Bubba’s Body Language Interested Me
if you needed Tiger to be there for the Masters to mean anything, I’m sorry for you. I think you’re missing a lot of the point. This year’s tournament was a hoot for entirely different reasons, and Woods didn’t make the event what it’s become through the years. Love for the game of golf, beautiful courses and intensely competitive majors provide their own justification for existing, and the contradictions on last week’s leaderboard make for a fascinating study about what kind of person wins the Masters.
Right off the bat, it’s interesting when a man named Bubba wins the green jacket, or even more interesting when he wins two of them…and yet more interesting, the way he won the last one.
As armchair psychoanalysts, we spectators have torn Bubba’s personality, swing and culture apart in a search for what makes him different. Imagine, someone who still practices the ancient art of caddie flogging, grousing at the fans and going to the Waffle Shop to celebrate a victory – We have lost sight of the fact, however, that he’s not different, highlighting the light and dark sides of his personality as if everyone else on the planet only has one.
Granted, his swing is a little out of the mold, and he claims to be a natural, not taught. He falls away from the ball on the follow through, and I think of the incredible slices, duck hooks and occasional wiffs that would get me (I have enough of them as it is). It was Bubba’s body language, though, that interested me, a mix of study, heated intent and facial twitching that made him look like a mad scientist putting together the perfect formula. When it went well, he looked grimly straight ahead, with perhaps a faint upturn at the end of the lips. When it went poorly, his eyes cast about for someone to blame, like tennis players who blow a shot and check the laces for a minute before continuing. Fortunately, he hired someone to take all that on his shoulders, and the noble caddie accepted it graciously.
I truly believed, at one point, that Jordan Spieth was going to run away with it, but I noticed the very spot where his body language changed, and his overall tempo with it. He was cruising relentlessly toward a green jacket in a mature, studied manner, then suddenly and without warning acted his age, with all the extra strokes that come with it under international pressure. He lost his smoothness, darted from the bag to the ball and back again, took quick, jerky practice swings, hit very quickly, lost his game face and started slamming things, which spells loss of focus for any golfer, weekender or champion. All in all, in watching Spieth, it looked like someone sped up the tape, and I could tell that it was over, even before it was.
The saddest body language of the day, for me, was that of Fred Couples.
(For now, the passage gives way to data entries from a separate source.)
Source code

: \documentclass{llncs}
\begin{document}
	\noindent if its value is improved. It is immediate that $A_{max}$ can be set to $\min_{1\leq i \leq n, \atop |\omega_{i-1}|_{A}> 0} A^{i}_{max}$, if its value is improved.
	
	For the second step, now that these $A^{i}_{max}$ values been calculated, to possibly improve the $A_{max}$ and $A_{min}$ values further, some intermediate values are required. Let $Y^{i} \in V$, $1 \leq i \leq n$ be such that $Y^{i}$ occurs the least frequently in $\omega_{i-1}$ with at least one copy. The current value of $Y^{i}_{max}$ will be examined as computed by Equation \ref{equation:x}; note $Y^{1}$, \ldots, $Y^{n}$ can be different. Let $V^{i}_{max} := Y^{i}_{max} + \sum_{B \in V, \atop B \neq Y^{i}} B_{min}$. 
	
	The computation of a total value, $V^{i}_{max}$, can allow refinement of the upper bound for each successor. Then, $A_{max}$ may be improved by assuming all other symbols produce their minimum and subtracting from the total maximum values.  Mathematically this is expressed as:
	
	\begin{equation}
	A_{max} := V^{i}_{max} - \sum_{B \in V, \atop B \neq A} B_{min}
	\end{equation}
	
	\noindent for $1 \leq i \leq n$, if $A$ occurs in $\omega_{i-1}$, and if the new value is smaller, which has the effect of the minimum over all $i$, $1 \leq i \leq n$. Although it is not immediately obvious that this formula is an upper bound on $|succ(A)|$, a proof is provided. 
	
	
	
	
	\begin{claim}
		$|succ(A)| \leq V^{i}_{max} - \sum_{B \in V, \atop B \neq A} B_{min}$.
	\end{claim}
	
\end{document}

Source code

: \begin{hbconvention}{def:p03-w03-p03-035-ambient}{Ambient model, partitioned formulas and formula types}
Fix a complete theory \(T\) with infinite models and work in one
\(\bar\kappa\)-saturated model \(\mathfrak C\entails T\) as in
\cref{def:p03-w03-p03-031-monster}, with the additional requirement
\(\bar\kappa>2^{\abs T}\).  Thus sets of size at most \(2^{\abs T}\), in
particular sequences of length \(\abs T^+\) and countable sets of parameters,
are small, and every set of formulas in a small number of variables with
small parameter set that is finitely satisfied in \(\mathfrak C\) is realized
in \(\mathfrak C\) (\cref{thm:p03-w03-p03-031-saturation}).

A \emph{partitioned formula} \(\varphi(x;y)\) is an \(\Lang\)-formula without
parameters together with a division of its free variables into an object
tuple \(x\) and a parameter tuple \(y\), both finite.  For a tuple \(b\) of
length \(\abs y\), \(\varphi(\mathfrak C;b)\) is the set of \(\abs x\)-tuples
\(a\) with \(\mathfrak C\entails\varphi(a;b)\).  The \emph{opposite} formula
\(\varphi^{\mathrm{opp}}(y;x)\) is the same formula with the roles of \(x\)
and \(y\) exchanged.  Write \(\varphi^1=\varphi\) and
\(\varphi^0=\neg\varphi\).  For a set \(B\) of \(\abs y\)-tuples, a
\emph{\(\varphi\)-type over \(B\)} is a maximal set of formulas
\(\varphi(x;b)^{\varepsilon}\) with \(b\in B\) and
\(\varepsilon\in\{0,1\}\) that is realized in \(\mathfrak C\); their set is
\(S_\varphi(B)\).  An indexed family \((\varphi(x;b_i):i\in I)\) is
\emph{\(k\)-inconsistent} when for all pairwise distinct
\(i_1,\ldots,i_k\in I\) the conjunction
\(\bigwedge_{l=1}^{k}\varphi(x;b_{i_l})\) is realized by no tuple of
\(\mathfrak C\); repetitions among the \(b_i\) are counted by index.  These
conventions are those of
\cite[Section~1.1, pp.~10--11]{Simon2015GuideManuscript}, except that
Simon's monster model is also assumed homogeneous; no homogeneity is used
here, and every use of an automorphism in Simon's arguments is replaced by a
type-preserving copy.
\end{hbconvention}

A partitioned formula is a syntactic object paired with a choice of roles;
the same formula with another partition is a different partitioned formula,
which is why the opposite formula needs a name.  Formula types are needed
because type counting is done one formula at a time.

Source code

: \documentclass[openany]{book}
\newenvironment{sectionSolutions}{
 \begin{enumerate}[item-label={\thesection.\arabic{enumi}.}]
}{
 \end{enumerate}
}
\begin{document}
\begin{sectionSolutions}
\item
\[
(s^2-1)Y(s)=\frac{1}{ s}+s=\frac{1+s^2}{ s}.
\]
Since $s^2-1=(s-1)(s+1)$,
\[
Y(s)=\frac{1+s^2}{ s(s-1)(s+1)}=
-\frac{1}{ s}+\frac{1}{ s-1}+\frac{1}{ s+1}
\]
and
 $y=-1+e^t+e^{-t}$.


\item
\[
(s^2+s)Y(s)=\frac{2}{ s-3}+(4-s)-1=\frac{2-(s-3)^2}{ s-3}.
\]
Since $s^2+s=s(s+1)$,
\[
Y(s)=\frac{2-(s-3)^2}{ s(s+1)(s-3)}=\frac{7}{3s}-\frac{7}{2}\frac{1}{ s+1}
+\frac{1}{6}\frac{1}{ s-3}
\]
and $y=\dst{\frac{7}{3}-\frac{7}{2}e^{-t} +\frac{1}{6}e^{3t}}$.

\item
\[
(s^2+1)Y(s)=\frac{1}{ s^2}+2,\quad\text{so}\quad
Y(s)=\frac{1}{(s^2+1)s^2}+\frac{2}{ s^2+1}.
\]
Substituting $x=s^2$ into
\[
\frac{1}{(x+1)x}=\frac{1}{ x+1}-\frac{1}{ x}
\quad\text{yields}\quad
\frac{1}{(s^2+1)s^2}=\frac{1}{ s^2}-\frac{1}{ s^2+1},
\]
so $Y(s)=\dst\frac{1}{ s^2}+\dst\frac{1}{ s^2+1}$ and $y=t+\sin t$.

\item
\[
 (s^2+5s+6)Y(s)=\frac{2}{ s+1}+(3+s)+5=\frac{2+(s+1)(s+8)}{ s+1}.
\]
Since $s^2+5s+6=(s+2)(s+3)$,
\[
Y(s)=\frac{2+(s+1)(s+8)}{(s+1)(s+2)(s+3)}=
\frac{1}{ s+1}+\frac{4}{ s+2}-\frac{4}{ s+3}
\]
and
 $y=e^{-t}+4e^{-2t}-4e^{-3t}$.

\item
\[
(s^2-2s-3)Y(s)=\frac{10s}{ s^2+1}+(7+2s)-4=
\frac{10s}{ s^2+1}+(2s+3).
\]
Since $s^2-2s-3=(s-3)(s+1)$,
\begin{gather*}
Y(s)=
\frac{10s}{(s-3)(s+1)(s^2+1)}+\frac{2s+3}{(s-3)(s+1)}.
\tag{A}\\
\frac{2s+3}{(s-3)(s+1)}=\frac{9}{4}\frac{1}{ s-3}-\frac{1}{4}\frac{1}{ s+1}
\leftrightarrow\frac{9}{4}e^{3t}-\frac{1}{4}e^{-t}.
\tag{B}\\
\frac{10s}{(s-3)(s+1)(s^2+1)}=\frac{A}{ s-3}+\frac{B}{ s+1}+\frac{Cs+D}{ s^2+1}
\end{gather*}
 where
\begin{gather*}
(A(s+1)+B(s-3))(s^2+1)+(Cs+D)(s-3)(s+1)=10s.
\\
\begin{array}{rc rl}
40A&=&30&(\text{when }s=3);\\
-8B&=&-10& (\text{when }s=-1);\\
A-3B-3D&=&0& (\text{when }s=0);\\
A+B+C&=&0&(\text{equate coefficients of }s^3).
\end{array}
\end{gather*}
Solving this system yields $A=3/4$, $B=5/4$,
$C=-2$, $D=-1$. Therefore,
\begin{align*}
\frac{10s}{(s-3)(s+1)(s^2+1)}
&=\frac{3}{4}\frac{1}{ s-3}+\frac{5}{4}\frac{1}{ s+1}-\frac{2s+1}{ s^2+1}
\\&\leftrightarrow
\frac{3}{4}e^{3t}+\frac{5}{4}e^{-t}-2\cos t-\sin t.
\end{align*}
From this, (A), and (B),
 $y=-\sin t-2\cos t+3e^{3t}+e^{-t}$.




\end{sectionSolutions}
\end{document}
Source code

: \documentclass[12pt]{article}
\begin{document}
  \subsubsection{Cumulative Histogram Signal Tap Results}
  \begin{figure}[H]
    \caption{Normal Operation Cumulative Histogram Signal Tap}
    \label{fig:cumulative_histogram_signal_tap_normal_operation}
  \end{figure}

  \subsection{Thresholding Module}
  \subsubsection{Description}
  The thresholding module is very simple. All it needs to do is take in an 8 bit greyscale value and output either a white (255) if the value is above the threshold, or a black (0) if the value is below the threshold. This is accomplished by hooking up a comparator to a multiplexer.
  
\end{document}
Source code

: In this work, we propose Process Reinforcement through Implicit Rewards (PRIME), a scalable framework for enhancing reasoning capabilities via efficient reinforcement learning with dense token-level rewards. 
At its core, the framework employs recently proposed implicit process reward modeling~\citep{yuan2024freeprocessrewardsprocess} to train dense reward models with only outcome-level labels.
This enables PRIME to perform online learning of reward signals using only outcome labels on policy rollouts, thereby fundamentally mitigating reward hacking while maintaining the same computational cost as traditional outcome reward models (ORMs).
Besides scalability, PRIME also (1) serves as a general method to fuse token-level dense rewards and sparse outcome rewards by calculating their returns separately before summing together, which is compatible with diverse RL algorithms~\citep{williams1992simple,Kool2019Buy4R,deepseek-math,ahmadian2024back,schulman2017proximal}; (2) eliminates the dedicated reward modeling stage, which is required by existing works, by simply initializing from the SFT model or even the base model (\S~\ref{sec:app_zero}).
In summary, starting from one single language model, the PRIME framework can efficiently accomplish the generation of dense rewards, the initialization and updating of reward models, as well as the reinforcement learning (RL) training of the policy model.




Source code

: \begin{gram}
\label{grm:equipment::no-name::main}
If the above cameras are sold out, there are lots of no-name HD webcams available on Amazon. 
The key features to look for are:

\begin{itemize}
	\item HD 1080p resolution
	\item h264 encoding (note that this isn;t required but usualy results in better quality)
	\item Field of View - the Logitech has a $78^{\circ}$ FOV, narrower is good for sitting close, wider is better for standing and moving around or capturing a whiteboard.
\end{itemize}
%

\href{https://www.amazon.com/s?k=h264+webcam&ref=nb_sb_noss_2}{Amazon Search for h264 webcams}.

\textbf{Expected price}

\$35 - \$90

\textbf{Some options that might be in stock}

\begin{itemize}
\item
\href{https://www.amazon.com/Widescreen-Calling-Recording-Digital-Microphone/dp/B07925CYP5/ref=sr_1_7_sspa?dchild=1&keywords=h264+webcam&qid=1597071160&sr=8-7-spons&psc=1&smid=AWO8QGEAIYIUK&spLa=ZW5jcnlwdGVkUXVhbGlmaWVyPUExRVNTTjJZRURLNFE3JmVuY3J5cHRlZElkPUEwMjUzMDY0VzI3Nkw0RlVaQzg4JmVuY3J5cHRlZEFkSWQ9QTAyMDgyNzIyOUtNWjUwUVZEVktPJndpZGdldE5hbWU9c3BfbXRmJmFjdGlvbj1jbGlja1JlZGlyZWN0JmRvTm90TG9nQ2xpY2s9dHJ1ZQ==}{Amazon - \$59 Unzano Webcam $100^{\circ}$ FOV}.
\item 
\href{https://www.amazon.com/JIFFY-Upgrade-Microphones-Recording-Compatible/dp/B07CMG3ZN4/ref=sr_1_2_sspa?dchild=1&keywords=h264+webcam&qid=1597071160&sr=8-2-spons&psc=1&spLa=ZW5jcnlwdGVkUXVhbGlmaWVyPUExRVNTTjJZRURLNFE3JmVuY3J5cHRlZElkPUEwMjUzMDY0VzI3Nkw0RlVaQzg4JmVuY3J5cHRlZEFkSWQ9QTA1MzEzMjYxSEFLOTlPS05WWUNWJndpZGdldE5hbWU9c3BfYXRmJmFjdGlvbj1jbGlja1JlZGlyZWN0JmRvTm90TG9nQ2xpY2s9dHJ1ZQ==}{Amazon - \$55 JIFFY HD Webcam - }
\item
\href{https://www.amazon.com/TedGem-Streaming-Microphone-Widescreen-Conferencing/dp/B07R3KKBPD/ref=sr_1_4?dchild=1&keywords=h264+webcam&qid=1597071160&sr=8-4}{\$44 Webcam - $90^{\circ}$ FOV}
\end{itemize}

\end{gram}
I couldn’t tell whether his expression said “the day didn’t come through for me,” or “I didn’t come through for the day,” or perhaps something entirely different. Regardless, it looked as though he surrendered to what people expect from his age, when he didn’t really need to after playing so well for three days in a row. Or, he might have just played an unspectacular round of golf – I’ll never know. His disappointment, however, wasn’t released in thrashing, twitching or caddie scowls, but stuffed down and suppressed, easier to do for fully-grown men than twenty year-old hopefuls, but hard to do for everyone. I know that ball in the water hurt, though, the moment at which his tournament ended.
No matter what the profession or venue, high performance pressure in front of peers is sure to bring out the characteristics of each person’s personality. As for those of us who watch, we do a lot of reflecting of ourselves onto their canvas. I’ve certainly done my share of twitching, darting and stuffing.